Re: [asa] Improved view of idolatry

From: George Murphy <gmurphy@raex.com>
Date: Mon Nov 05 2007 - 08:36:23 EST

You are ignoring 2 fundamental points. 1st, neither Luther nor I has said that putting any trust in something other than the true God is sinful. Note his word "entirely" (toto) & my "ultimate." 2d, whether or not a person says or even believes that he/she puts final trust in the true God or something else is not the question - as Janice has already pointed out. Of course no respectable churchgoing member in a respectable churchgoing culture is going to say "What I really trust in when the chips are down is my investments" but that doesn't mean that he/she doesn't.

& note that I haven't used the word "idolatry" there. Call it something else if you wish, but it's convenient to have a single word for the basic sin of violation of the 1st Commandment or what Paul calls worshipping the creature rather than the creator & to extend the concept of "idollatry" - latria of an eidolon, worship of an image - a bit to cover the more general case is reasonable, & is in fact long-established usage.

Shalom
George
http://web.raex.com/~gmurphy/
  ----- Original Message -----
  From: Don Winterstein
  To: asa
  Sent: Sunday, November 04, 2007 8:49 AM
  Subject: [asa] Improved view of idolatry

  Luther: "...To have a god is to have something in which the heart entirely trusts."
  Murphy: "What is really fundamental is where we put our ultimate trust...."

  By these standards there is probably little or no idolatry among God-believers in America: Very few of them, if asked, would claim that their ultimate trust is in their wealth or in anything or anyone but God. Yet Christian pastors and teachers are forever pointing to multitudes of things and saying that people are making idols of them. The apostle Paul may have started this practice by saying, "...Their god is their stomach...." But who would say in all seriousness that they put their ultimate trust in their stomach? And then there's Ezekiel 14.

  So is a "god" merely something that people pamper or focus on or work on excessively? What's excessive? So we're supposed to feel guilty about having a good meal and maybe overeating a bit? What's overeating?

  To make progress on these concepts we need to distinguish between idolatry as used in a literal sense and idolatry as used in a figurative sense: Idolatry as practiced among OT Jews generally was literal idolatry. Idolatry as practiced among NT Christians is figurative, and the term as used by Christian teachers is almost always figurative.

  Why is this distinction important? Without recognizing the true nature of idolatry in the OT, and how it differs from what Christian teachers ordinarily call idolatry, one cannot deeply comprehend OT history or understand God's extreme condemnations of idolatry through prophets. In the more extreme writings God comes across like a cuckolded husband with an outsized ego.

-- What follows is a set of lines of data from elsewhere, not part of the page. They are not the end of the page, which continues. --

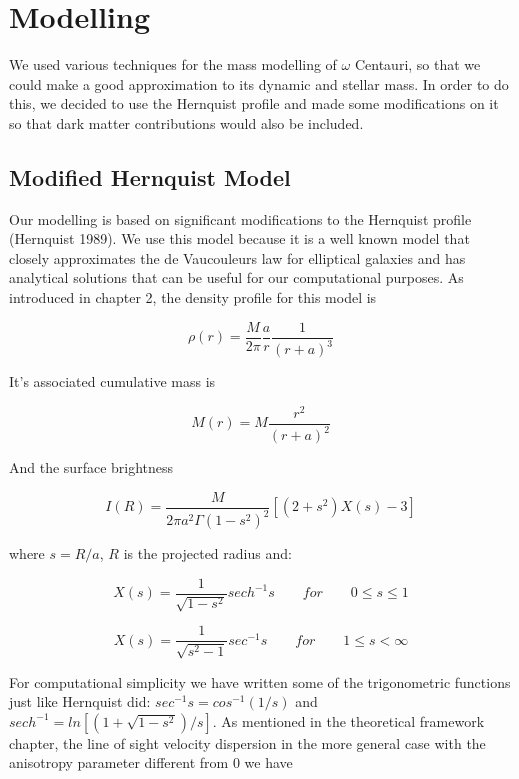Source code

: \chapter{Modelling}

We used various techniques for the mass modelling of $\omega$ Centauri, so that we could make a good approximation to its dynamic and stellar mass. In order to do this, we decided to use the Hernquist profile and made some modifications on it so that dark matter contributions would also be included.  

\section{Modified Hernquist Model}

Our modelling is based on significant modifications to the Hernquist profile (Hernquist 1989).  We use this model because it is a well known model that closely approximates the de Vaucouleurs law for elliptical galaxies and has analytical solutions that can be useful for our computational purposes. As introduced in chapter 2, the density profile for this model is

\begin{equation}
\rho(r)=\frac{M}{2\pi}\frac{a}{r}\frac{1}{\left(r+a\right)^{3}}
\end{equation}

It's associated cumulative mass is

\begin{equation}
M(r)=M\frac{r^{2}}{(r+a)^{2}}
\end{equation}
 
And the surface brightness 
 
 \begin{equation}
 I(R)=\frac{M}{2\pi a^{2}\Gamma\left(1-s^{2}\right)^{2}}\left[\left(2+s^{2}\right)X(s)-3\right]
 \end{equation}
 
where $s=R/a$, $R$ is the projected radius and:

\begin{equation}
X(s)=\frac{1}{\sqrt{1-s^{2}}}sech^{-1}s\qquad for\qquad0\leq s\leq1
\end{equation}

\begin{equation}
X(s)=\frac{1}{\sqrt{s^{2}-1}}sec^{-1}s\qquad for\qquad1\leq s<\infty
\end{equation}

For computational simplicity we have written some of the trigonometric functions just like Hernquist did: $sec^{-1}s = cos^{-1}(1/s)$ and $sech^{-1} = ln[(1+\sqrt{1-s^{2}})/s]$. As mentioned in the theoretical framework chapter, the line of sight velocity dispersion in the more general case with the anisotropy parameter different from 0 we have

  The "hole model" of human needs nicely illustrates the distinction--hole model as in, "man has a God-shaped hole," implying that humans are incomplete without God. We can say that humans also have an air-shaped hole, a food shaped hole, ..., and an ego-shaped hole, this latter meaning that people need to have their personal identity reinforced (via love, compliments, etc.). All these holes represent legitimate human needs, and satisfying them is not in itself sin or idolatry.

  The God-shaped hole can be filled only by God or gods. It cannot be filled by other humans, material possessions, entertainment, sports or anything else. And only when a person fills his God-shaped hole with a god other than God can he have committed literal idolatry.

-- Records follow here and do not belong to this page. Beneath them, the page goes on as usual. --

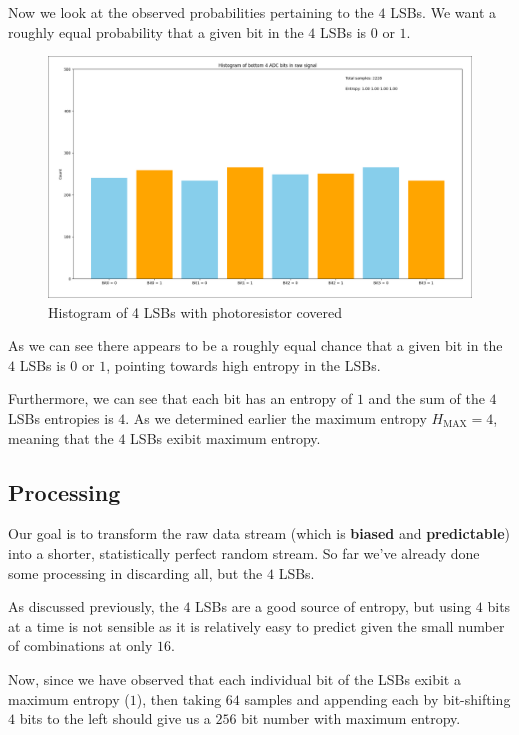 \newpage
Now we look at the observed probabilities pertaining to 
the \(4\) LSBs. We want a roughly equal probability that a given 
bit in the \(4\) LSBs is \(0\) or \(1\).

\begin{figure}[h]
    \centering
    \includegraphics[width=0.9\linewidth]{./images/HISTOGRAM_WITH_ENTROPY.png} 
    \caption{Histogram of 4 LSBs with photoresistor covered}
    \label{fig:histogram_LSB_covered}
\end{figure}

As we can see there appears to be a roughly equal chance that a 
given bit in the \(4\) LSBs is \(0\) or \(1\), pointing towards 
high entropy in the LSBs.

Furthermore, we can see that each bit has an entropy of \(1\)
and the sum of the \(4\) LSBs entropies is \(4\). 
As we determined earlier the maximum entropy \(H_{\text{MAX}} = 4\), 
meaning that the \(4\) LSBs exibit maximum entropy.
 
\subsection{Processing}
Our goal is to transform the raw data stream 
(which is \textbf{biased} and \textbf{predictable}) into a shorter, 
statistically perfect random stream.
So far we've already done some processing in discarding all, but 
the \(4\) LSBs. 

As discussed previously, the \(4\) LSBs are a good source of entropy, 
but using \(4\) bits at a time is not sensible as it 
is relatively easy to predict given the small number of combinations 
at only \(16\).

Now, since we have observed that each individual bit of the 
LSBs exibit a maximum entropy (\(1\)), then taking 
\(64\) samples and appending each by bit-shifting 
\(4\) bits to the left should give us a 
\(256\) bit number with maximum entropy.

  The demands of the God-shaped hole can be suppressed or ignored, however; and people can use possessions, etc., to suppress it. Suppressing or ignoring it, however, is not the same as filling it; and the sin of suppressing or ignoring it is rather less consequential than the sin of filling it with the wrong god. It may rouse God's anger for people to wash their car on Sunday morning instead of going to church, but it's unlikely to make him come across with the rage of a cuckolded husband.

  Suppressing the demands of the God-shaped hole is thus idolatry in the figurative sense, in the sense that people blot out their need for God or gods by paying excessive attention to creatures other than spirits.

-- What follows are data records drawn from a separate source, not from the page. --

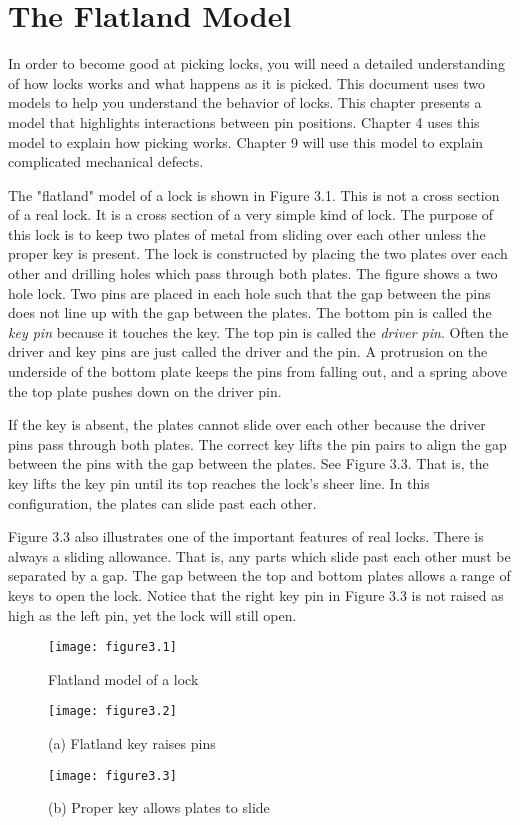 \chapter{The Flatland Model}
In order to become good at picking locks, you will need a detailed understanding of how locks works and what happens as it is picked.
This document uses two models to help you understand the behavior of locks.
This chapter presents a model that highlights interactions between pin positions.
Chapter 4 uses this model to explain how picking works.
Chapter 9 will use this model to explain complicated mechanical defects.

The "flatland" model of a lock is shown in Figure 3.1. This is not a cross section of a real lock.
It is a cross section of a very simple kind of lock.
The purpose of this lock is to keep two plates of metal from sliding over each other unless the proper key is present.
The lock is constructed by placing the two plates over each other and drilling holes which pass through both plates.
The figure shows a two hole lock. Two pins are placed in each hole such that the gap between the pins does not line up with the gap between the plates.
The bottom pin is called the \textit{key pin} because it touches the key.
The top pin is called the \textit{driver pin}. Often the driver and key pins are just called the driver and the pin.
A protrusion on the underside of the bottom plate keeps the pins from falling out, and a spring above the top plate pushes down on the driver pin.

If the key is absent, the plates cannot slide over each other because the driver pins pass through both plates.
The correct key lifts the pin pairs to align the gap between the pins with the gap between the plates.
See Figure 3.3. That is, the key lifts the key pin until its top reaches the lock's sheer line.
In this configuration, the plates can slide past each other.

Figure 3.3 also illustrates one of the important features of real locks.
There is always a sliding allowance.
That is, any parts which slide past each other must be separated by a gap.
The gap between the top and bottom plates allows a range of keys to open the lock.
Notice that the right key pin in Figure 3.3 is not raised as high as the left pin, yet the lock will still open.

\begin{figure}
    \texttt{[image: figure3.1]}
    \caption{Flatland model of a lock}
\end{figure}

\begin{figure}
    \texttt{[image: figure3.2]}
    \caption{(a) Flatland key raises pins}
\end{figure}

\begin{figure}
    \texttt{[image: figure3.3]}
    \caption{(b) Proper key allows plates to slide}
\end{figure}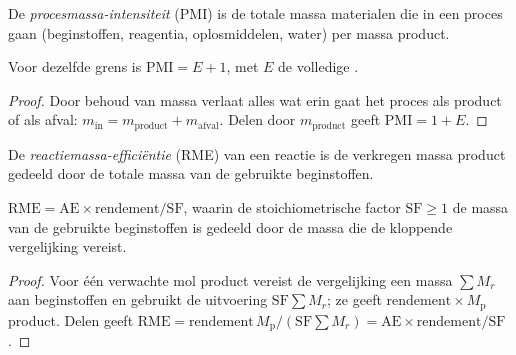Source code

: \begin{definition}\label{def:b3:green-industrial:pmi}
De \emph{procesmassa-intensiteit} (PMI) is
de totale massa materialen die in een proces gaan (beginstoffen,
reagentia, oplosmiddelen, water) per massa product.
\end{definition}

\begin{proposition}\label{prop:b3:green-industrial:pmi-e}
Voor dezelfde grens is $\mathrm{PMI} = E + 1$, met $E$ de volledige .
\end{proposition}

\begin{proof}
Door behoud van massa verlaat alles wat erin gaat het proces als product
of als afval:
$m_{\mathrm{in}} = m_{\mathrm{product}} + m_{\mathrm{afval}}$. Delen door $m_{\mathrm{product}}$ geeft $\mathrm{PMI} = 1 + E$.
\end{proof}

\begin{definition}\label{def:b3:green-industrial:rme}
De \emph{reactiemassa-efficiëntie}
(RME) van een reactie is de verkregen massa product gedeeld door de
totale massa van de gebruikte beginstoffen.
\end{definition}

\begin{proposition}\label{prop:b3:green-industrial:rme}
$\mathrm{RME} = \mathrm{AE} \times \text{rendement}/\mathrm{SF}$, waarin de stoichiometrische factor $\mathrm{SF} \ge 1$ de massa van de
gebruikte beginstoffen is gedeeld door de massa die de kloppende
vergelijking vereist.
\end{proposition}

\begin{proof}
Voor één verwachte mol product vereist de vergelijking een massa $\sum M_r$ aan beginstoffen en
gebruikt de uitvoering $\mathrm{SF}\sum M_r$; ze geeft $\text{rendement} \times M_{\mathrm p}$ product. Delen geeft
$\mathrm{RME} = \text{rendement}\,M_{\mathrm p}/(\mathrm{SF}\sum M_r) = \mathrm{AE} \times \text{rendement}/\mathrm{SF}$.
\end{proof}

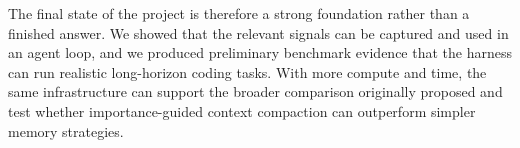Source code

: \documentclass[11pt]{article}
\begin{document}
The final state of the project is therefore a strong foundation rather than a
finished answer. We showed that the relevant signals can be captured and used in
an agent loop, and we produced preliminary benchmark evidence that the harness
can run realistic long-horizon coding tasks. With more compute and time, the same
infrastructure can support the broader comparison originally proposed and test
whether importance-guided context compaction can outperform simpler memory
strategies.
\end{document}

  Integral to this understanding is the identification of idols with demons: People are not so thick-headed as to worship a wooden pole as god or a block of stone as god if they really thought that the wood and stone were the sum and substance. Rather, the wood and stone were devices that brought worshippers into communion with demons. And demons were as capable of filling their God-shaped holes as God himself. Thus demons were competing head-to-head with God and often winning. This was true idolatry, and God found it intolerable for his people to engage in it. Hence the Babylonian captivity, which cured it.

  The identification of idols with demons is not scripturally easy, but it is possible because of Deuteronomy 32:16-17 and Psalm 106:36-37. Much more common are passages like Isaiah 44:9-20: Prophets again and again accused people of gross stupidity and ridiculed them for worshipping wood and stone. But those accusations largely fell on deaf ears, because the people knew there was something there that went far beyond wood and stone. Something that was satisfying. Something that filled their God-shaped hole even though it was not God.

  And these gods, unlike God, were easy to access and please. So you're going to make your child pass through fire? See how goood that makes you feel, when the god lives in your God-shaped hole!

  Don

    ----- Original Message -----
    From: George Murphy
    To: George Murphy ; ASA list
    Sent: Thursday, November 01, 2007 1:13 PM
    Subject: Re: [asa] D'Souza vs. Hitchens - Surrending the debate

    ...

    3) The issues of [idolatry] & worship are closely connected but not in the way some people think. What is really fudamental is where we put our ultimate trust - who or what we look to as the source of our lives & of whatever good we may have. & that is what the 1st Commandment is really about. Luther explains this well in his treatment of the 1st Commandment in the Large Catechism. (The following is from http://www.bookofconcord.org/largecatechism/3_tencommandments.html .)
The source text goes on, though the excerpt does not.